### WHAT THE TASK REQUIRES
Whenever a line in the data holds the string "Polsce", copy that line.

### DATA RECORDS
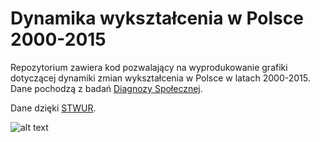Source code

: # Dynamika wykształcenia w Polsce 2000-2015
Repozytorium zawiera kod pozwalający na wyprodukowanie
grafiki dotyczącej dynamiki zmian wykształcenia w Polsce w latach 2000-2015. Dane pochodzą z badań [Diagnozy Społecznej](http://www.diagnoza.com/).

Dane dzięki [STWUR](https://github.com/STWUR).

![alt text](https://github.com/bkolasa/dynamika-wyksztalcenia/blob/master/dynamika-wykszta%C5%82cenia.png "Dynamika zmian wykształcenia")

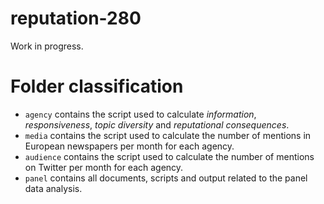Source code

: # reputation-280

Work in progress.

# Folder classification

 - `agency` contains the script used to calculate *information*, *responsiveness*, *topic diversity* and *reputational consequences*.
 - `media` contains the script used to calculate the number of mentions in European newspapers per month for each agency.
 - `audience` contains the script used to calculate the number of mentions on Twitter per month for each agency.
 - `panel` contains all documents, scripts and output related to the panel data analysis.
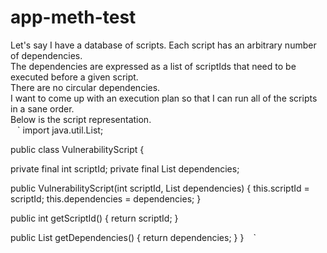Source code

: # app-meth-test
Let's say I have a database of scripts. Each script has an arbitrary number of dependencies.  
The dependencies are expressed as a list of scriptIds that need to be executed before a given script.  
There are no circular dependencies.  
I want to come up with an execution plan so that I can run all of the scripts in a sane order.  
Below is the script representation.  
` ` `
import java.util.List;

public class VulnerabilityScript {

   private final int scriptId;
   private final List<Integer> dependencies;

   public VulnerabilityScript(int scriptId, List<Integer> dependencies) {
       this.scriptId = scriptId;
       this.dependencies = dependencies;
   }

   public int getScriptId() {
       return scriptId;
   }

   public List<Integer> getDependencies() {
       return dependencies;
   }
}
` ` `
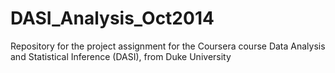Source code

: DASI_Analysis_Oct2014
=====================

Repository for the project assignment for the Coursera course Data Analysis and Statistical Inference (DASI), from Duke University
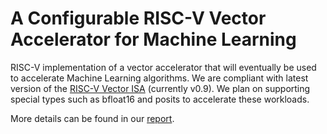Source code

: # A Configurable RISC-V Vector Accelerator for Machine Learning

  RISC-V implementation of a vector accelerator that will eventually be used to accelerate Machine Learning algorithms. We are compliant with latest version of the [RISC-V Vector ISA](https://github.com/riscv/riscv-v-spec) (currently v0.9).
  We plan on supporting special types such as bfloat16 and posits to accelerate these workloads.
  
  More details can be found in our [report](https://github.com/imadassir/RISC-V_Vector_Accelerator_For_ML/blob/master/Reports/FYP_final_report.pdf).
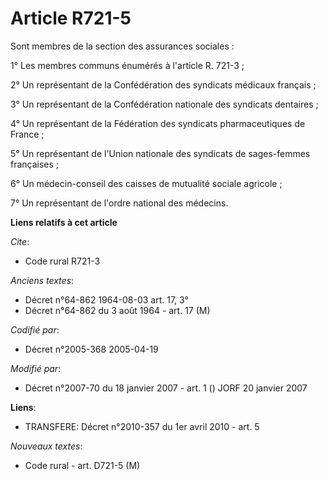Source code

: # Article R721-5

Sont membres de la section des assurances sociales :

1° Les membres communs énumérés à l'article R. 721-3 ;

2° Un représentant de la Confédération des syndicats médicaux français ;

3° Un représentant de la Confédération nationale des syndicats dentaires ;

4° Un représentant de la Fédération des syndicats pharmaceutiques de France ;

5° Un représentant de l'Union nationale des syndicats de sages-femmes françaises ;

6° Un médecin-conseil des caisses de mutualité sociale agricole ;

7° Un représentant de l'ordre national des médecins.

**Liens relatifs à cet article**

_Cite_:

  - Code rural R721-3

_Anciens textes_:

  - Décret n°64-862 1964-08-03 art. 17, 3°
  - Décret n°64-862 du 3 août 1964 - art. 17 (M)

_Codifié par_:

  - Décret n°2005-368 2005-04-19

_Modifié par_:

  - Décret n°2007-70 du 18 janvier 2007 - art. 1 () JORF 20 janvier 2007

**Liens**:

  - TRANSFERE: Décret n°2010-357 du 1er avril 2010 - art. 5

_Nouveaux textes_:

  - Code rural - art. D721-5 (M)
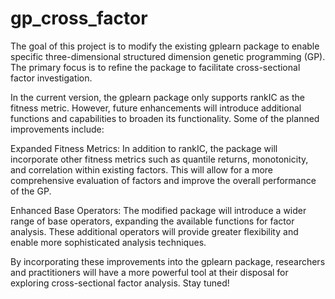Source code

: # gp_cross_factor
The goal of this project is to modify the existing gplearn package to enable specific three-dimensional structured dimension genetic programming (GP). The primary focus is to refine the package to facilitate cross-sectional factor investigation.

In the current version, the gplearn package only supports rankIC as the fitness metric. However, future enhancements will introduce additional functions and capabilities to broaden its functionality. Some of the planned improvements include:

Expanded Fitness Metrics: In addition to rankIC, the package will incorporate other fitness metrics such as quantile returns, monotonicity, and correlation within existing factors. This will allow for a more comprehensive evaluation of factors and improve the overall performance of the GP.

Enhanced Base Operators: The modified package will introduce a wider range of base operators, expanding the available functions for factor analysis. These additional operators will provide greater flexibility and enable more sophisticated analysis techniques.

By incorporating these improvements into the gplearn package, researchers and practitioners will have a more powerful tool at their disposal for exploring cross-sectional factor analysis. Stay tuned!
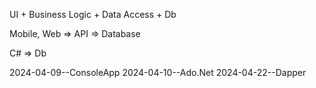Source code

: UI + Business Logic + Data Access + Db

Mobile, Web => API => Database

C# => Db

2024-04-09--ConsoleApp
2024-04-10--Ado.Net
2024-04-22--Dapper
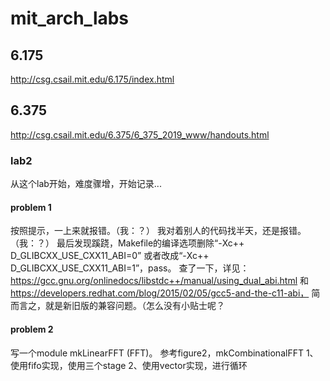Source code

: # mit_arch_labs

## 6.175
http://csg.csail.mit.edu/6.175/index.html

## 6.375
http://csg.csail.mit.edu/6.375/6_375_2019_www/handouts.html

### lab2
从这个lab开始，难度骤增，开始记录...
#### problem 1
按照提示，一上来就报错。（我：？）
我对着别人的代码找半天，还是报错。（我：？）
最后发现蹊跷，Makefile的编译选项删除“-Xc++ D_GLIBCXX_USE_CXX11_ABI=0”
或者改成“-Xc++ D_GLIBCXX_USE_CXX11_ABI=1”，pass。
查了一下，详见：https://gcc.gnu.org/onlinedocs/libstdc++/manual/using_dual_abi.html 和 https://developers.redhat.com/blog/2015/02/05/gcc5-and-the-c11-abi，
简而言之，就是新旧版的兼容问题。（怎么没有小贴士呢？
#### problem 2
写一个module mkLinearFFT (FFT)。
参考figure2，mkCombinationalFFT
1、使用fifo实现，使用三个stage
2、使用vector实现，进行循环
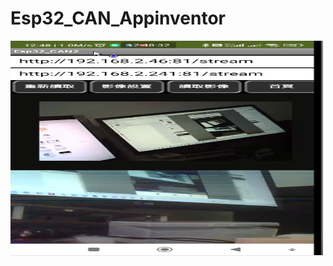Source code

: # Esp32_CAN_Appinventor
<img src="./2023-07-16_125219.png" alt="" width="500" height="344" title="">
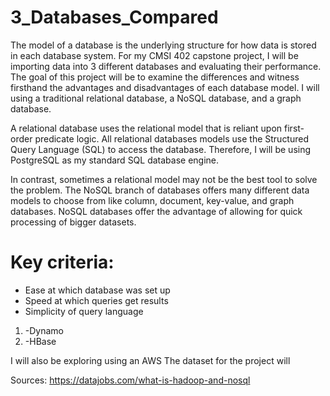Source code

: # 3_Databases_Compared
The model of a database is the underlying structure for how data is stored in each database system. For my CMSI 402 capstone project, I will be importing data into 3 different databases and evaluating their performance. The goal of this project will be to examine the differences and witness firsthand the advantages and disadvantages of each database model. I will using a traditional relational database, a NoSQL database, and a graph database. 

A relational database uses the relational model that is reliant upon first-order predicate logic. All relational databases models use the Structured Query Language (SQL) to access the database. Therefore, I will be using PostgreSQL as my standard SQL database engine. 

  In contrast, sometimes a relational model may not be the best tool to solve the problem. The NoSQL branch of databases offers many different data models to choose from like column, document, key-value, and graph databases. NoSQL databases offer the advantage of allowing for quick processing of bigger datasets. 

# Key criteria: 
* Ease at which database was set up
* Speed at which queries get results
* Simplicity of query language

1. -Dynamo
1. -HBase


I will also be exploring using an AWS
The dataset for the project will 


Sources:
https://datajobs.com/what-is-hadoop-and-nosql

### EXERCISE SOLUTION
: # Dynamika wykształcenia w Polsce 2000-2015
grafiki dotyczącej dynamiki zmian wykształcenia w Polsce w latach 2000-2015. Dane pochodzą z badań [Diagnozy Społecznej](http://www.diagnoza.com/).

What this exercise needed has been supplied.